Political Craziness in The Bronx

Are you interested in how the folks who set your tax rates, authorize increases to your water bill, help developers change the way your neighborhood looks, write laws and pick the judges who rule on them are chosen?

Then check out this blog post. It's a run-down of video I shot on Sunday at the bi-annual meeting of the Bronx Democratic Party.

Getting elected at that meeting is a statement of political clout. The Bronx Democratic County Committee, as it's called, has its own purse strings, and can dole out money to different folks trying to get elected. The party leader, who was supposed to be elected at that meeting, controls those purse strings.
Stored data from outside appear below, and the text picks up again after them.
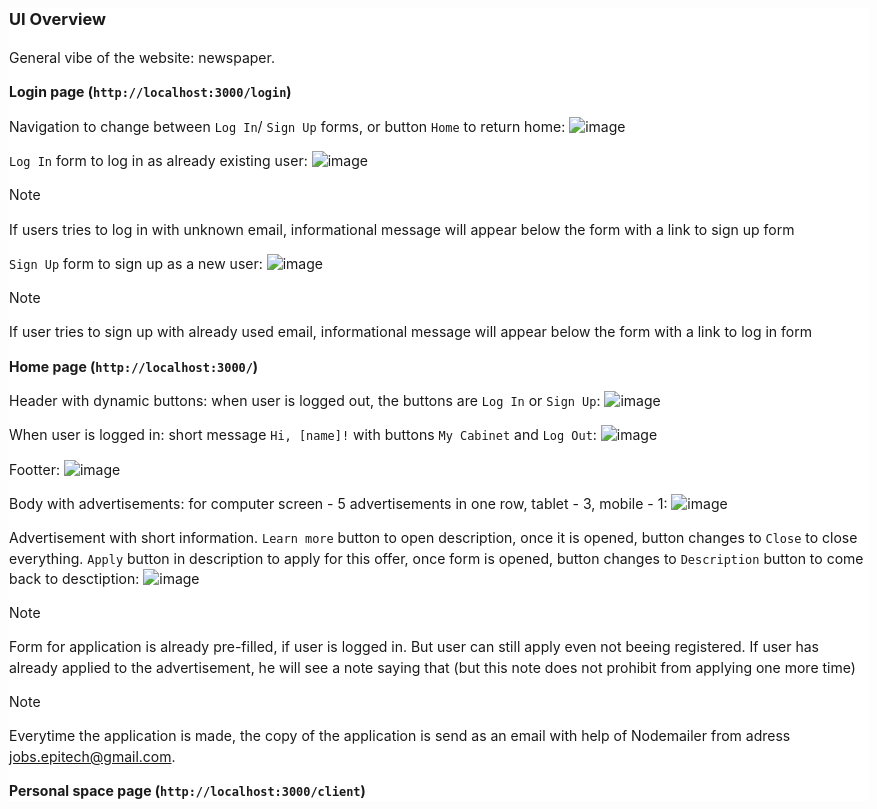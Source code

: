 ### UI Overview
General vibe of the website: newspaper. 

**Login page (`http://localhost:3000/login`)**

Navigation to change between `Log In`/ `Sign Up` forms, or button `Home` to return home:
<img width="338" alt="image" src="https://github.com/user-attachments/assets/3426b30d-40fd-4c3b-9aaa-848a6de5c6fc">

`Log In` form to log in as already existing user:
<img width="343" alt="image" src="https://github.com/user-attachments/assets/7300dba0-34a3-4fd8-87a7-939f965a986b">
> [!NOTE]
> If users tries to log in with unknown email, informational message will appear below the form with a link to sign up form

`Sign Up` form to sign up as a new user:
<img width="574" alt="image" src="https://github.com/user-attachments/assets/03240095-45a2-46b2-bad6-ca608200bb74">
> [!NOTE]
> If user tries to sign up with already used email, informational message will appear below the form with a link to log in form


**Home page (`http://localhost:3000/`)**

Header with dynamic buttons: when user is logged out, the buttons are `Log In` or `Sign Up`:
<img width="748" alt="image" src="https://github.com/user-attachments/assets/ca3e8cdb-c379-4e7b-b98d-c1002245d74b">

When user is logged in: short message `Hi, [name]!` with buttons `My Cabinet` and `Log Out`:
<img width="743" alt="image" src="https://github.com/user-attachments/assets/b1908a5a-e7b5-45cd-9433-d98cc8642542">

Footter:
<img width="742" alt="image" src="https://github.com/user-attachments/assets/0dec4710-d2e1-4cf1-ab3d-daae0e6d610d">

Body with advertisements: for computer screen - 5 advertisements in one row, tablet - 3, mobile - 1: 
<img width="1423" alt="image" src="https://github.com/user-attachments/assets/5f33c56d-5aa2-4547-9571-a6f1bcb645a1">

Advertisement with short information. `Learn more` button to open description, once it is opened, button changes to `Close` to close everything. `Apply` button in description to apply for this offer, once form is opened, button changes to `Description` button to come back to desctiption:
<img width="436" alt="image" src="https://github.com/user-attachments/assets/32a73654-d983-41b7-a0df-f6723cf25bcb">

> [!NOTE]
> Form for application is already pre-filled, if user is logged in. But user can still apply even not beeing registered. If user has already applied to the advertisement, he will see a note saying that (but this note does not prohibit from applying one more time) 

> [!NOTE]
> Everytime the application is made, the copy of the application is send as an email with help of Nodemailer from adress jobs.epitech@gmail.com. 

**Personal space page (`http://localhost:3000/client`)**

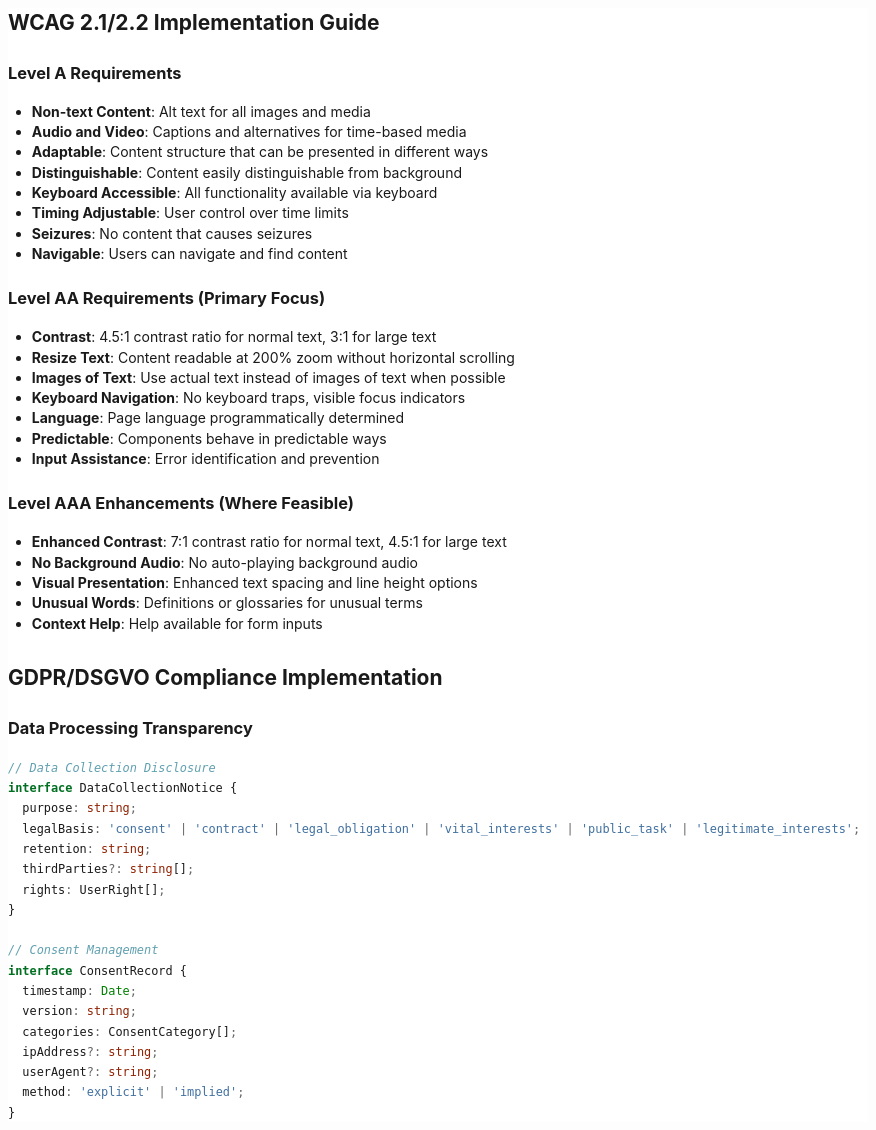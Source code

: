 
## WCAG 2.1/2.2 Implementation Guide

### **Level A Requirements**
- **Non-text Content**: Alt text for all images and media
- **Audio and Video**: Captions and alternatives for time-based media
- **Adaptable**: Content structure that can be presented in different ways
- **Distinguishable**: Content easily distinguishable from background
- **Keyboard Accessible**: All functionality available via keyboard
- **Timing Adjustable**: User control over time limits
- **Seizures**: No content that causes seizures
- **Navigable**: Users can navigate and find content

### **Level AA Requirements (Primary Focus)**
- **Contrast**: 4.5:1 contrast ratio for normal text, 3:1 for large text
- **Resize Text**: Content readable at 200% zoom without horizontal scrolling
- **Images of Text**: Use actual text instead of images of text when possible
- **Keyboard Navigation**: No keyboard traps, visible focus indicators
- **Language**: Page language programmatically determined
- **Predictable**: Components behave in predictable ways
- **Input Assistance**: Error identification and prevention

### **Level AAA Enhancements (Where Feasible)**
- **Enhanced Contrast**: 7:1 contrast ratio for normal text, 4.5:1 for large text
- **No Background Audio**: No auto-playing background audio
- **Visual Presentation**: Enhanced text spacing and line height options
- **Unusual Words**: Definitions or glossaries for unusual terms
- **Context Help**: Help available for form inputs

## GDPR/DSGVO Compliance Implementation

### **Data Processing Transparency**
```typescript
// Data Collection Disclosure
interface DataCollectionNotice {
  purpose: string;
  legalBasis: 'consent' | 'contract' | 'legal_obligation' | 'vital_interests' | 'public_task' | 'legitimate_interests';
  retention: string;
  thirdParties?: string[];
  rights: UserRight[];
}

// Consent Management
interface ConsentRecord {
  timestamp: Date;
  version: string;
  categories: ConsentCategory[];
  ipAddress?: string;
  userAgent?: string;
  method: 'explicit' | 'implied';
}
```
The committee's officers, also supposed to be elected at that meeting, can organize the elected officials from a particular borough to present a united front on legislative issues. This means that the borough's electeds could set an agenda in their legislatures — Bronx Assembly members making a stand on how state money is spent to support projects like the new Yankee Stadium, for example. Bronx members of the City Council could present a united front on term limits, and vote in a bloc, trading support on that issue for some other concessions — like more member-item money to spend on non-profits in their borough, say. Let's go a step further and suggest that this non-profit is a music venue that throws concerts you want to see, or a Little League where you could coach, or, alternatively, the pet project of a Councilman's cousin, where he's making a six-figure salary. This is all purely hypothetical, but these are examples of how these power brokers have dramatic influence on your life in this city.

The meeting described in video above is where some of those power brokers, who move behind the scenes to get legislators on the same page about specific issues and expenditures, were supposed to be chosen. But — as I report in this week's issue of The Riverdale Press and as others have already reported — it got loud, and rowdy, and two separate groups in the Bronx are claiming they're the borough's real political leaders.